Question

the cost of manufacturing $x$ toasters in one day is given by
$c(x) = -0.05x^2 + 20x - 350$, $0 < x < 400$.
(a) list all the critical values of $c(x)$. if there are no critical values, enter none.
$x = $
(b) find the interval(s) where $c(x)$ is increasing.
(c) find the interval(s) where $c(x)$ is decreasing.
(d) list the $x$-value(s) of all relative maxima of $c(x)$. if there are no relative maxima, enter none.
$x = $
(e) list the $x$-value(s) of all relative minima of $c(x)$. if there are no relative minima, enter none.
$x = $

Explanation:

Step1: Find first derivative of $C(x)$

$C'(x) = \frac{d}{dx}(-0.05x^2 + 20x - 350) = -0.1x + 20$

Step2: Solve for critical values

Set $C'(x)=0$:
$-0.1x + 20 = 0$
$0.1x = 20$
$x = \frac{20}{0.1} = 200$

Step3: Test intervals for increasing $C(x)$

Test $x<200$ (e.g., $x=100$):
$C'(100) = -0.1(100)+20=10>0$, so $C(x)$ increases.

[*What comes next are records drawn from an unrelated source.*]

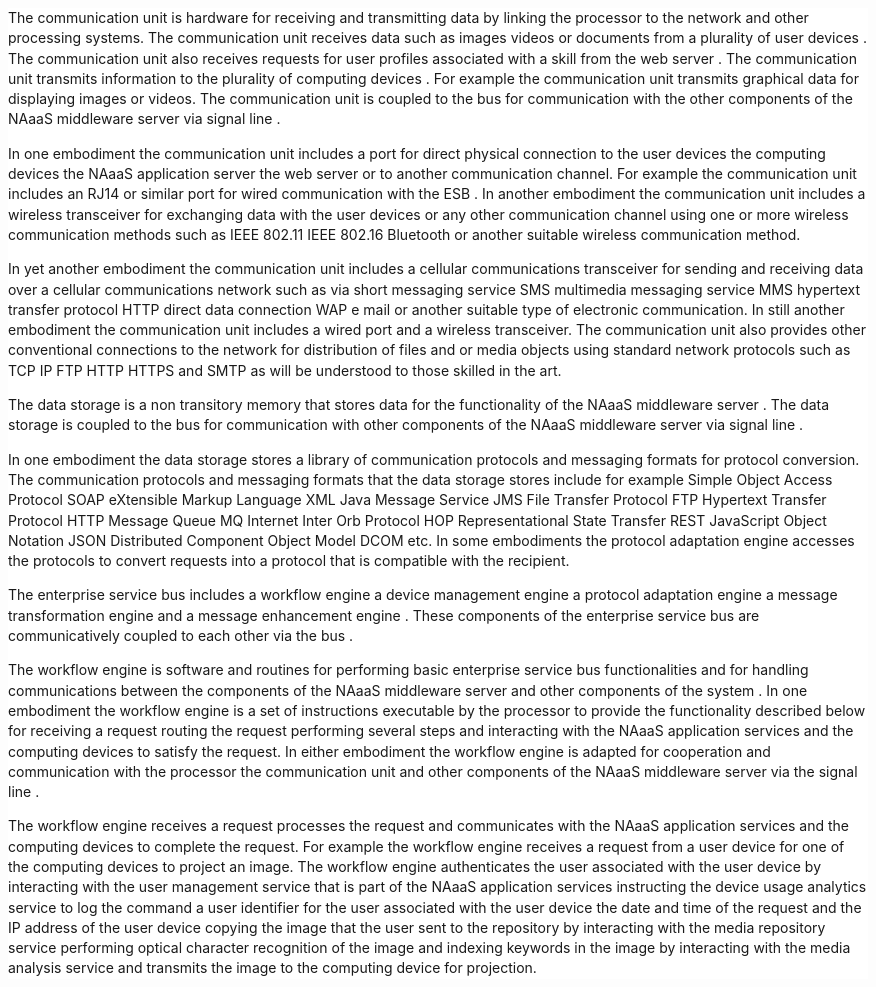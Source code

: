 The communication unit is hardware for receiving and transmitting data by linking the processor to the network and other processing systems. The communication unit receives data such as images videos or documents from a plurality of user devices . The communication unit also receives requests for user profiles associated with a skill from the web server . The communication unit transmits information to the plurality of computing devices . For example the communication unit transmits graphical data for displaying images or videos. The communication unit is coupled to the bus for communication with the other components of the NAaaS middleware server via signal line .

In one embodiment the communication unit includes a port for direct physical connection to the user devices the computing devices the NAaaS application server the web server or to another communication channel. For example the communication unit includes an RJ14 or similar port for wired communication with the ESB . In another embodiment the communication unit includes a wireless transceiver for exchanging data with the user devices or any other communication channel using one or more wireless communication methods such as IEEE 802.11 IEEE 802.16 Bluetooth or another suitable wireless communication method.

In yet another embodiment the communication unit includes a cellular communications transceiver for sending and receiving data over a cellular communications network such as via short messaging service SMS multimedia messaging service MMS hypertext transfer protocol HTTP direct data connection WAP e mail or another suitable type of electronic communication. In still another embodiment the communication unit includes a wired port and a wireless transceiver. The communication unit also provides other conventional connections to the network for distribution of files and or media objects using standard network protocols such as TCP IP FTP HTTP HTTPS and SMTP as will be understood to those skilled in the art.

The data storage is a non transitory memory that stores data for the functionality of the NAaaS middleware server . The data storage is coupled to the bus for communication with other components of the NAaaS middleware server via signal line .

In one embodiment the data storage stores a library of communication protocols and messaging formats for protocol conversion. The communication protocols and messaging formats that the data storage stores include for example Simple Object Access Protocol SOAP eXtensible Markup Language XML Java Message Service JMS File Transfer Protocol FTP Hypertext Transfer Protocol HTTP Message Queue MQ Internet Inter Orb Protocol HOP Representational State Transfer REST JavaScript Object Notation JSON Distributed Component Object Model DCOM etc. In some embodiments the protocol adaptation engine accesses the protocols to convert requests into a protocol that is compatible with the recipient.

The enterprise service bus includes a workflow engine a device management engine a protocol adaptation engine a message transformation engine and a message enhancement engine . These components of the enterprise service bus are communicatively coupled to each other via the bus .

The workflow engine is software and routines for performing basic enterprise service bus functionalities and for handling communications between the components of the NAaaS middleware server and other components of the system . In one embodiment the workflow engine is a set of instructions executable by the processor to provide the functionality described below for receiving a request routing the request performing several steps and interacting with the NAaaS application services and the computing devices to satisfy the request. In either embodiment the workflow engine is adapted for cooperation and communication with the processor the communication unit and other components of the NAaaS middleware server via the signal line .

The workflow engine receives a request processes the request and communicates with the NAaaS application services and the computing devices to complete the request. For example the workflow engine receives a request from a user device for one of the computing devices to project an image. The workflow engine authenticates the user associated with the user device by interacting with the user management service that is part of the NAaaS application services instructing the device usage analytics service to log the command a user identifier for the user associated with the user device the date and time of the request and the IP address of the user device copying the image that the user sent to the repository by interacting with the media repository service performing optical character recognition of the image and indexing keywords in the image by interacting with the media analysis service and transmits the image to the computing device for projection.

Step4: Test intervals for decreasing $C(x)$

Test $x>200$ (e.g., $x=300$):
$C'(300) = -0.1(300)+20=-10<0$, so $C(x)$ decreases.

Step5: Identify relative maxima/minima

$C(x)$ is a downward-opening parabola ($x^2$ coefficient negative), so critical point is a relative maximum. No relative minima exist.

Answer:

(a) $x=200$
(b) $(0, 200)$
(c) $(200, 400)$
(d) $x=200$
(e) 'NONE'